The Manila Times published “Russia’s gun for hire” on 28 June 2023.
While the armed conflict between Russia and Ukraine that started sixteen months ago is far from resolved, another issue has emerged that threatens to further obscure the future of the hostile relations among countries directly and indirectly involved in that conflict.
An open and public rift between the Russian military establishment and its outsourced private army—the Wagner Group—has exposed Russian President Vladimir Putin’s shaky control over his country’s war agenda. It can undercut the basis for Russia’s annexation plans and thereby upend its resolve to get what it wants from the conflict. It has also left the other party—Ukraine and its western allies—guessing on how to behave under the circumstances.
Over the weekend five days ago, on 24 June 2023, Yevgeny Prigozhin, owner of the Wagner Group, pulled out some of his 25,000-or-so-strong mercenaries from the battlefield in Ukraine to mount a rebellion against his employer—the Russian government—in what seemed to be an open defiance of Putin, who has been his ally and patron since the president’s early days as a politician, although he did not go beyond publicly denouncing the leadership of the Russian military.
Minutes after Putin addressed his constituents on live TV in which “he vowed to crush the armed mutiny,” saying “…excessive ambitions and vested interests have led to treason,” Prigozhin denied he and his band were traitors. “We have been fighting for the country,” he said. He instead pointed an accusing finger to the military leaders as the ones engaged in treachery.
Weeks before his uprising happened, Prigozhin’s claims that the top brass of the Russian military, namely Defense Minister Sergei Shoigu and Chief of the General Staff Valery Gerasimov, were responsible for the death of hundreds of his men in Ukraine went the rounds of media. More than a month ago, on May 5, he posted on Telegram a video that showed rows of dead bodies of Wagner mercenaries. He said neglect on the part of Shoigu and Gerasimov to supply the ammunitions his forces needed reduced them as fodder for attacks by Ukraine forces. In another video, he said the “justification for the war in Ukraine was a lie, and just an excuse for ‘a small group of scumbags’ to promote themselves and deceive both the public and Putin.”

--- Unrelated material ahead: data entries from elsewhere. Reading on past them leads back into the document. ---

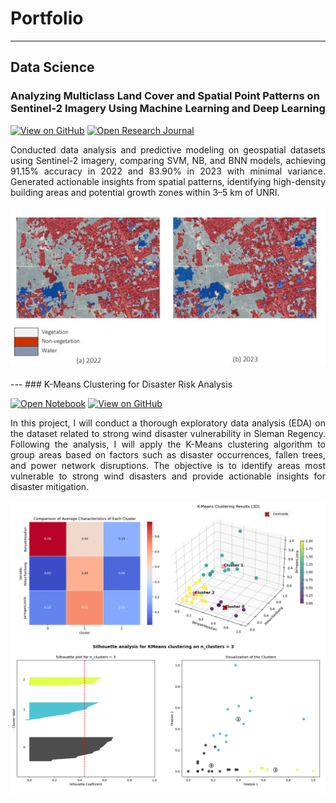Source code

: # Portfolio
---
## Data Science

### Analyzing Multiclass Land Cover and Spatial Point Patterns on Sentinel-2 Imagery Using Machine Learning and Deep Learning

[![View on GitHub](https://img.shields.io/badge/GitHub-View_on_GitHub-blue?logo=GitHub)](https://github.com/munafaizatun/Land-Use-Classification)
[![Open Research Journal](https://img.shields.io/badge/PDF-Open_Research_Journal-blue?logo=adobe-acrobat-reader&logoColor=white)](https://journal.ummat.ac.id/index.php/jtam/article/view/29683)

<div style="text-align: justify">Conducted data analysis and predictive modeling on geospatial datasets using Sentinel-2 imagery, comparing SVM, NB, and BNN models, achieving 91.15% accuracy in 2022 and 83.90% in 2023 with minimal variance. Generated actionable insights from spatial patterns, identifying high-density building areas and potential growth zones within 3–5 km of UNRI.</div>
<br>
<center><img src="images/classification.jpg"/></center>
<br>
---
### K-Means Clustering for Disaster Risk Analysis

[![Open Notebook](https://img.shields.io/badge/Jupyter-Open_Notebook-blue?logo=Jupyter)](projects/KMeans-Clustering.html)
[![View on GitHub](https://img.shields.io/badge/GitHub-View_on_GitHub-blue?logo=GitHub)](https://github.com/munafaizatun/KMeans-Clustering-Disaster-Risk-Analysis/blob/main/KMeans-Clustering.ipynb)

<div style="text-align: justify">In this project, I will conduct a thorough exploratory data analysis (EDA) on the dataset related to strong wind disaster vulnerability in Sleman Regency. Following the analysis, I will apply the K-Means clustering algorithm to group areas based on factors such as disaster occurrences, fallen trees, and power network disruptions. The objective is to identify areas most vulnerable to strong wind disasters and provide actionable insights for disaster mitigation.</div>
<br>
<center><img src="images/kmeans.png"/></center>
<br>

Stage one of the uprising saw Prigozhin and his forces seize the Russian southern city of Rostov-on-Don, east to the Ukraine boundary, without, he boasted, firing a single shot. Stage 2 saw them launch what he called a “march for justice”; they were on their way to Moscow to press his demands, seemingly prepared for a showdown with Kremlin’s security forces, when they aborted some 250 kilometers away from the Russian capital. Reports had it that he agreed “to an undisclosed deal apparently brokered by Belarusian leader Alexander Lukashenko” which supposedly required Prigozhin to go to exile in Belarus. The Russian government, in turn, would spare him the criminal charges that just hours earlier had been planned to be levelled against him.
Unlike the war in Ukraine, the Prigozhin uprising was such a quickie it was done in 24 hours.
But let no one be fooled by the passing of a storm. What Russia’s hecklers dubbed as Prigozhin’s one-day wonder could spark yet unknown surprises in the coming weeks–even months or years. And what unsettles an increasingly troubled world is that the debris from the internal war he mounted can easily spread beyond the borders of the countries directly involved in the conflict.
Apart from the casualties—there were reports that Wagner shot down Russian military choppers as they barreled their way to Moscow, killing at least 15 Russian military troopers—the mutiny left Putin looking like a bum: he called Prigozhin a traitor in the morning only to let him walk in the evening.
Putin’s humiliation could push him to act strangely, pundits say. Already, Ukraine and its allies have been reported to be busy discussing scenarios and their next steps. On Sunday, United States Secretary of State Antony Blinken reportedly said that “US officials had discussed with Russia to stress the importance of protecting U.S. citizens and interests.”
The United States knows from where it speaks. Up to 70 percent of warm bodies that fight its wars in foreign lands—from Iraq, Afghanistan, Syria, Burundi, to Rwanda, among many other damned places—consist of contracted mercenaries, whose business models apparently were copied by Wagner Group.
Where Wagner recruit prisoners to beef up its troops, Blackwater (one of many private companies hired by the US government to fight overseas) hires a liberal mix of retired military officials, goons, engineers, among other able-bodied professionals, including non-American nationals—even members of organized criminal groups.
Paramilitary contracting is a burgeoning niche within the huge global war industry. For example, the Pentagon in the US annually spends an average of USD 150 billion for private military contractors. A few days after Prigozhin went to exile (his whereabouts are unknown), Moscow police searched his offices and found some USD40 million worth of cash in one of them, believed to be intended as salaries for Wagner soldiers.